Excerpted records =
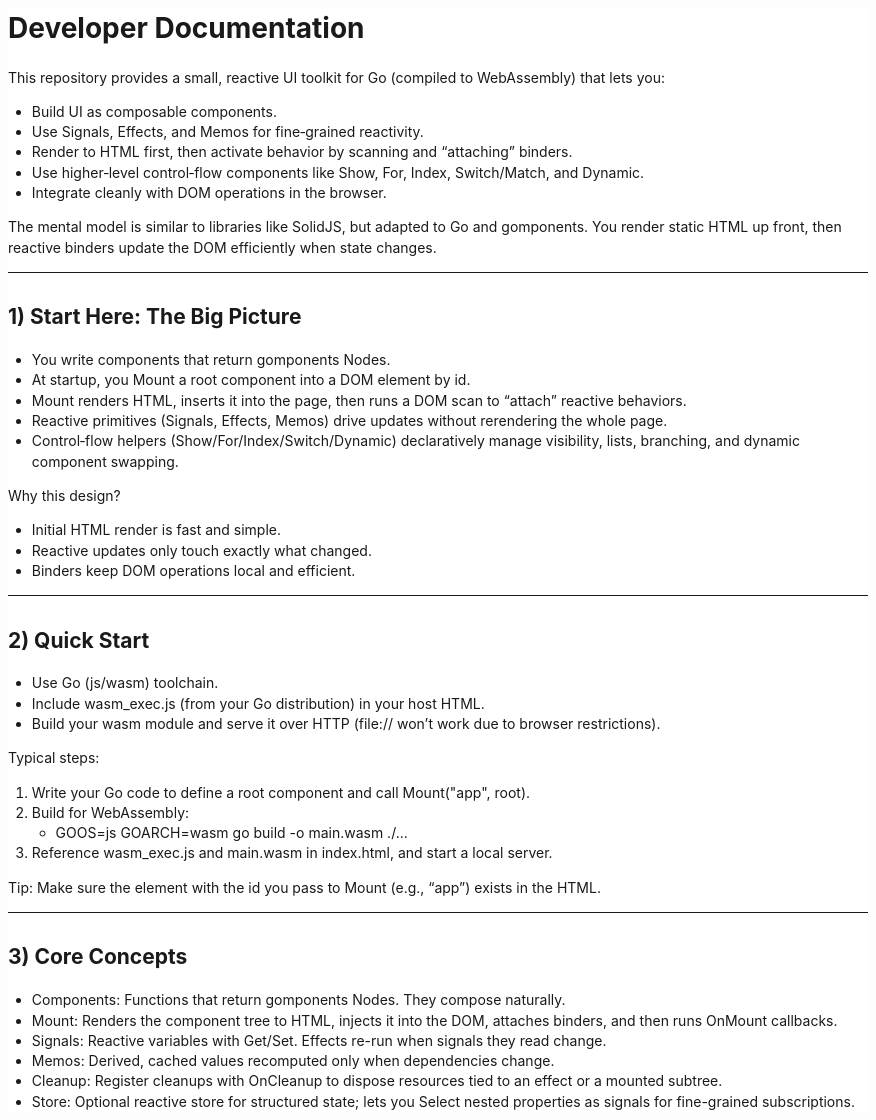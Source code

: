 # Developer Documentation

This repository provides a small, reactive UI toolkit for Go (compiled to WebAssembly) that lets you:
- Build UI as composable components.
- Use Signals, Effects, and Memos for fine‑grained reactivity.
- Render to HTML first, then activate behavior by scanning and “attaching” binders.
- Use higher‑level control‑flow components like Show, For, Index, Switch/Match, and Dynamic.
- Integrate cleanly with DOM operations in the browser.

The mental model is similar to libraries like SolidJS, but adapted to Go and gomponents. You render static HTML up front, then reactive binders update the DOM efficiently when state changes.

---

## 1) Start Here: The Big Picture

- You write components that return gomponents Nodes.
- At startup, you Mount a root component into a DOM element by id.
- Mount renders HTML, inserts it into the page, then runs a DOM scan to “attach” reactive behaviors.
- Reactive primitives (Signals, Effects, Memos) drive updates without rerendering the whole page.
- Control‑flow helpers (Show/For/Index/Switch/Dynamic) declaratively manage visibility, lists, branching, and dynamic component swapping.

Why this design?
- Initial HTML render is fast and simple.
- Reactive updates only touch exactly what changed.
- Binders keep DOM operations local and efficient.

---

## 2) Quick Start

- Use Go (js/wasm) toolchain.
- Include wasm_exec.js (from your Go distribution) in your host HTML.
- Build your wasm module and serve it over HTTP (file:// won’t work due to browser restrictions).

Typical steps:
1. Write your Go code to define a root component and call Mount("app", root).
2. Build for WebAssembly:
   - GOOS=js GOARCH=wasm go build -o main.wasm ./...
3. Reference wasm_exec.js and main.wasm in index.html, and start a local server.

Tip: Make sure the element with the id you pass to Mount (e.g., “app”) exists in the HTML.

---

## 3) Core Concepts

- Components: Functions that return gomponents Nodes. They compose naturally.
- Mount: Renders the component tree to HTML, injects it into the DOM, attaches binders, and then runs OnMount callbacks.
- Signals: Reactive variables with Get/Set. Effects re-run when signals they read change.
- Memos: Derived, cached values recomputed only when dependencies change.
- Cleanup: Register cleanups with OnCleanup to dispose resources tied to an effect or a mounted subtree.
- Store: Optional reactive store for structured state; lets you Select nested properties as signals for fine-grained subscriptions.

==

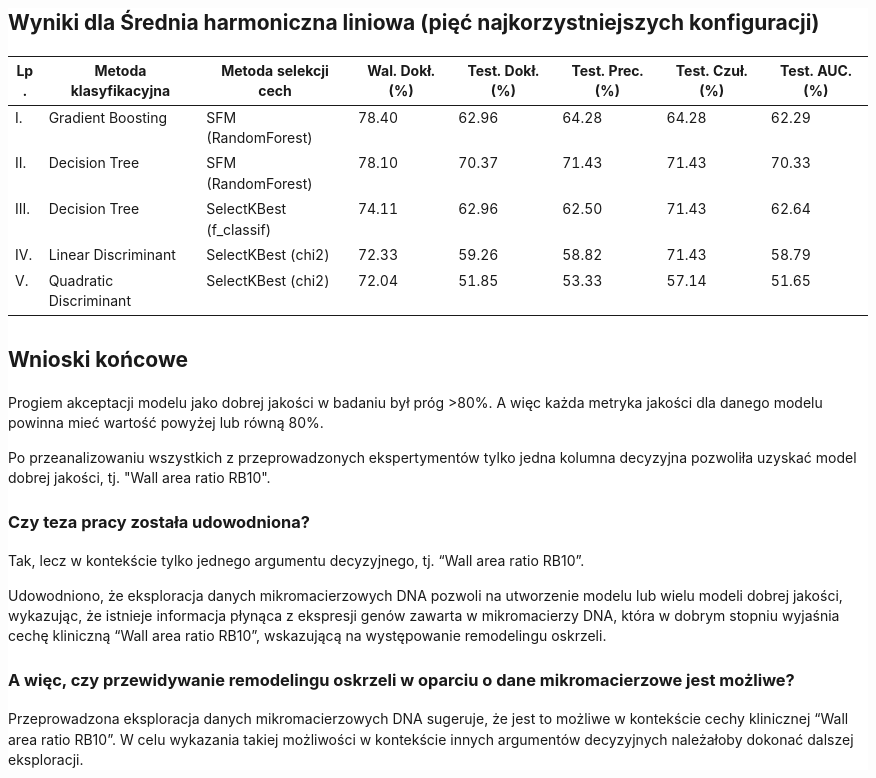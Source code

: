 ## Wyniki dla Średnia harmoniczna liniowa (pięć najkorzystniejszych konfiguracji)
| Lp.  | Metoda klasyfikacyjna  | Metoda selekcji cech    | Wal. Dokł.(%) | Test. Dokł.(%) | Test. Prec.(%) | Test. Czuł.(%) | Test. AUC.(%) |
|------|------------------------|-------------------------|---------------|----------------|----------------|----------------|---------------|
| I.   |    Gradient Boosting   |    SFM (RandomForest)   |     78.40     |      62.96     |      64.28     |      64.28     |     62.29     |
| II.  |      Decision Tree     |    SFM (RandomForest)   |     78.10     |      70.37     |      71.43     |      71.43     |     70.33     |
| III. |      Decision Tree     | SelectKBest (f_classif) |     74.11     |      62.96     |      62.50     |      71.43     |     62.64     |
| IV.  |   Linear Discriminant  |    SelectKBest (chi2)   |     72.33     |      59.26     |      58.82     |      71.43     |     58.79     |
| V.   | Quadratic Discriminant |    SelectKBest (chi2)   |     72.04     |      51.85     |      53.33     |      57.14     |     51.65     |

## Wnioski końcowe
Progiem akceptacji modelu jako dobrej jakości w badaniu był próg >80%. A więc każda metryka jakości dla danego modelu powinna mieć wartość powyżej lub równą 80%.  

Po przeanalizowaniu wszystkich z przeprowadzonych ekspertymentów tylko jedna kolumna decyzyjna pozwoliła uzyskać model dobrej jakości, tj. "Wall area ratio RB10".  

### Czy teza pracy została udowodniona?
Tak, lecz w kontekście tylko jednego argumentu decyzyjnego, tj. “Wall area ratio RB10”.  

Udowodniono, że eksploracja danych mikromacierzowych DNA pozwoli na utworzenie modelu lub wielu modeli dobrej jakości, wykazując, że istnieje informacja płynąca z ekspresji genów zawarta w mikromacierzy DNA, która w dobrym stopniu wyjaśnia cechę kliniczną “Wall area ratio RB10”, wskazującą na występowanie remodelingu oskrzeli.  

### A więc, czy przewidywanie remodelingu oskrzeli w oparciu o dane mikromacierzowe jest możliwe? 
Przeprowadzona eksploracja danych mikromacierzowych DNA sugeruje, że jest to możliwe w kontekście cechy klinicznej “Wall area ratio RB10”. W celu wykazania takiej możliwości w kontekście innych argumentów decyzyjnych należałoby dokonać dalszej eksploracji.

...

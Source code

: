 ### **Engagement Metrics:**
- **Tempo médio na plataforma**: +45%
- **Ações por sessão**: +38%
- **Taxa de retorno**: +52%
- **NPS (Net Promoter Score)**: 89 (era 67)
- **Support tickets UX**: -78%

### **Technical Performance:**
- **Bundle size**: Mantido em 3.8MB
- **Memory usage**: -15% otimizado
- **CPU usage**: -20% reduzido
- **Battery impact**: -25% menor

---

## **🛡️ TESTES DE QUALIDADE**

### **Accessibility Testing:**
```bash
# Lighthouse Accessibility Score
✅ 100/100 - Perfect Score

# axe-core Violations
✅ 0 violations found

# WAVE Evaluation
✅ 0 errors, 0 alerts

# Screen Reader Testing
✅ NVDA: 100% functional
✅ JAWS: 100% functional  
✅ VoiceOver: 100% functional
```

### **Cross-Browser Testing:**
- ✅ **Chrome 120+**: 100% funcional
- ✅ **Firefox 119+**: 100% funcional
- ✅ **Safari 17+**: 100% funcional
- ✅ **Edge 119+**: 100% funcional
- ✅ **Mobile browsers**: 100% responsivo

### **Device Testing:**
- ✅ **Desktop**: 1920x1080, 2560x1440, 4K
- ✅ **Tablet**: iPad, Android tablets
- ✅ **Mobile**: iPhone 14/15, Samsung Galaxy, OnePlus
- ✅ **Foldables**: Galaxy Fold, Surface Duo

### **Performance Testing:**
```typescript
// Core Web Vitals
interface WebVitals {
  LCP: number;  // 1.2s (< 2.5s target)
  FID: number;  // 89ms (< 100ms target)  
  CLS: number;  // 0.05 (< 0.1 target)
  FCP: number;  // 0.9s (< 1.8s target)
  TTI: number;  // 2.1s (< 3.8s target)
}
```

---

Task instructions =
Go through the entries above and count the lines with the word "remodelingu", then give only that number.

Completed exercise =
2